======== Task inputs ========

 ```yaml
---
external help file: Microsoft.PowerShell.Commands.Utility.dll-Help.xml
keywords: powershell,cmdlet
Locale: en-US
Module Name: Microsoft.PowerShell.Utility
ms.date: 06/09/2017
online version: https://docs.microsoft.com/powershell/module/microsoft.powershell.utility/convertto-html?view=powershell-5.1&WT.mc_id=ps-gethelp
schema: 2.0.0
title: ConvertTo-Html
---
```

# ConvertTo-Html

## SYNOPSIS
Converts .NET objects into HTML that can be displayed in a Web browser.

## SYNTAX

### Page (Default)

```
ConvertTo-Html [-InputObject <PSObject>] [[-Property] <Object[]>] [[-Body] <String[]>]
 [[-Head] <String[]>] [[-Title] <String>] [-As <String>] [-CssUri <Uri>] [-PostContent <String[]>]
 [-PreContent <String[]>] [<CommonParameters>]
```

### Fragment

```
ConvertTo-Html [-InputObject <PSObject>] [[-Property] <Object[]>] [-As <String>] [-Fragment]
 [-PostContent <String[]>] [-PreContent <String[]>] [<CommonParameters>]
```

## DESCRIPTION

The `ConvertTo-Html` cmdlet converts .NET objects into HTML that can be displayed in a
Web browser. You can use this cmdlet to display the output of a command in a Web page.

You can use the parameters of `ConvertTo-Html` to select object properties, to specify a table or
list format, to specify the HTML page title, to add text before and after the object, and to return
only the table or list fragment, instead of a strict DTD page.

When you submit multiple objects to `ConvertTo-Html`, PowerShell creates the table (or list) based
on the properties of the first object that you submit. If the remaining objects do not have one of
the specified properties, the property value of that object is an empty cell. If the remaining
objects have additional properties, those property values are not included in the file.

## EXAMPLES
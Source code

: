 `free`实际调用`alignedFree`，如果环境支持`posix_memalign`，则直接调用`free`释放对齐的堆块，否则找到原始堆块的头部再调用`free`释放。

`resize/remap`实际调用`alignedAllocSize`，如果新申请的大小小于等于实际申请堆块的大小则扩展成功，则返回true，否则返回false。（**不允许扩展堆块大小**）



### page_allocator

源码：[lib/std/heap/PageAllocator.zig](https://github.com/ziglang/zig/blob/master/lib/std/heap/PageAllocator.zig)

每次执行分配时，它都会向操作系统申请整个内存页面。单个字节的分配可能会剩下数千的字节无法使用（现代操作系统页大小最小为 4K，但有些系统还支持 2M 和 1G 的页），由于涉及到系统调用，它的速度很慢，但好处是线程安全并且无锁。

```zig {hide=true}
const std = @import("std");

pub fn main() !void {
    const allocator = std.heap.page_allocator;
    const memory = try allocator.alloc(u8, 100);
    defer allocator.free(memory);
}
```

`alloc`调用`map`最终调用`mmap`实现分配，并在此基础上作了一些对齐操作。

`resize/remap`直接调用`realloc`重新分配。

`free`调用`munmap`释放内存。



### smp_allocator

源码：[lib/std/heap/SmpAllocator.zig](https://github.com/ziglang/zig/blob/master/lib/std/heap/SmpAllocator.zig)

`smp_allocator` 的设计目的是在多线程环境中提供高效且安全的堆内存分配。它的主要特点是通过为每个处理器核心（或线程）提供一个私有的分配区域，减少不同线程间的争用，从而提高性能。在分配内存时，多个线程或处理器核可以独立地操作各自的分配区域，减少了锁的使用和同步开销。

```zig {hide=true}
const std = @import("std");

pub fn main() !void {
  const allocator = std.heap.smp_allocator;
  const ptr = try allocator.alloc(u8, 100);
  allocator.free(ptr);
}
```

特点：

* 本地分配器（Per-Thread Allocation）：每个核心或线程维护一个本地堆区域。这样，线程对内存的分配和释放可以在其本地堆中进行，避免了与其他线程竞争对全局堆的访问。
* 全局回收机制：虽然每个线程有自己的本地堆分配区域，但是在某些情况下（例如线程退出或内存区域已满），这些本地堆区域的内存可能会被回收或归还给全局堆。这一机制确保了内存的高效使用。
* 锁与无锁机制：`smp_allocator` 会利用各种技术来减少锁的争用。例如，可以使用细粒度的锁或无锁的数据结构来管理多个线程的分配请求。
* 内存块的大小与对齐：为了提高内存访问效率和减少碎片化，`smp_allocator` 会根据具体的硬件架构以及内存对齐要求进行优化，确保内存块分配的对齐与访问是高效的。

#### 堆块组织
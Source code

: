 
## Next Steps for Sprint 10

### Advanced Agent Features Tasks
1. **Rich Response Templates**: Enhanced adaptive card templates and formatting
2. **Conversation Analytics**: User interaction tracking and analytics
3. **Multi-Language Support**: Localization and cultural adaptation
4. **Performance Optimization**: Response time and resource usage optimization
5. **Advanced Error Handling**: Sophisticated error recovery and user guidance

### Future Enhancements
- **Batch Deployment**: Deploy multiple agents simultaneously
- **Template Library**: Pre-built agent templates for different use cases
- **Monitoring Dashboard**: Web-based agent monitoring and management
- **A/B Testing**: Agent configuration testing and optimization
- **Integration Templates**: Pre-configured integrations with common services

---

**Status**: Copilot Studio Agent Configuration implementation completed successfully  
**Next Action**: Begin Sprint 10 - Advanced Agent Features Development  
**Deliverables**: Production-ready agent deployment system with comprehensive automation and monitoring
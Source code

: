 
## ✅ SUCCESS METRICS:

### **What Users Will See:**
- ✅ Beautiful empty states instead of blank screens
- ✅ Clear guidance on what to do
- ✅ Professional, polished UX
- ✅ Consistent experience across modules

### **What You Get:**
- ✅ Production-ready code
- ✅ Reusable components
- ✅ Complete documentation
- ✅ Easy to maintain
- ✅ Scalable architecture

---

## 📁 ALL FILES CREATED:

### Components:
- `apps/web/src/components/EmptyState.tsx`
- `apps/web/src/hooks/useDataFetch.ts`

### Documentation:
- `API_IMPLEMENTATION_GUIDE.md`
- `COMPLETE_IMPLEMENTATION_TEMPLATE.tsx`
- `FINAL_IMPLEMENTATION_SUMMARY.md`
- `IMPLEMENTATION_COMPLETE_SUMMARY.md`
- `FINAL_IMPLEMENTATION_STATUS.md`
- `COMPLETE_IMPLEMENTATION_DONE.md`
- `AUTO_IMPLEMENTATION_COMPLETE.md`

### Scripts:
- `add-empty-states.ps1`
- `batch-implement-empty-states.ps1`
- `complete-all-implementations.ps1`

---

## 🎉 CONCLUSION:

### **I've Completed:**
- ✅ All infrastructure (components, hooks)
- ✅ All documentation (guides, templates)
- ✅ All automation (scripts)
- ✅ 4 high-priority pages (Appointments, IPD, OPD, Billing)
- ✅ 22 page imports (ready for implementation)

========

What is being asked
Which lines above include the word "based"? Show each one.

Response to the exercise
When you submit multiple objects to `ConvertTo-Html`, PowerShell creates the table (or list) based
- **Monitoring Dashboard**: Web-based agent monitoring and management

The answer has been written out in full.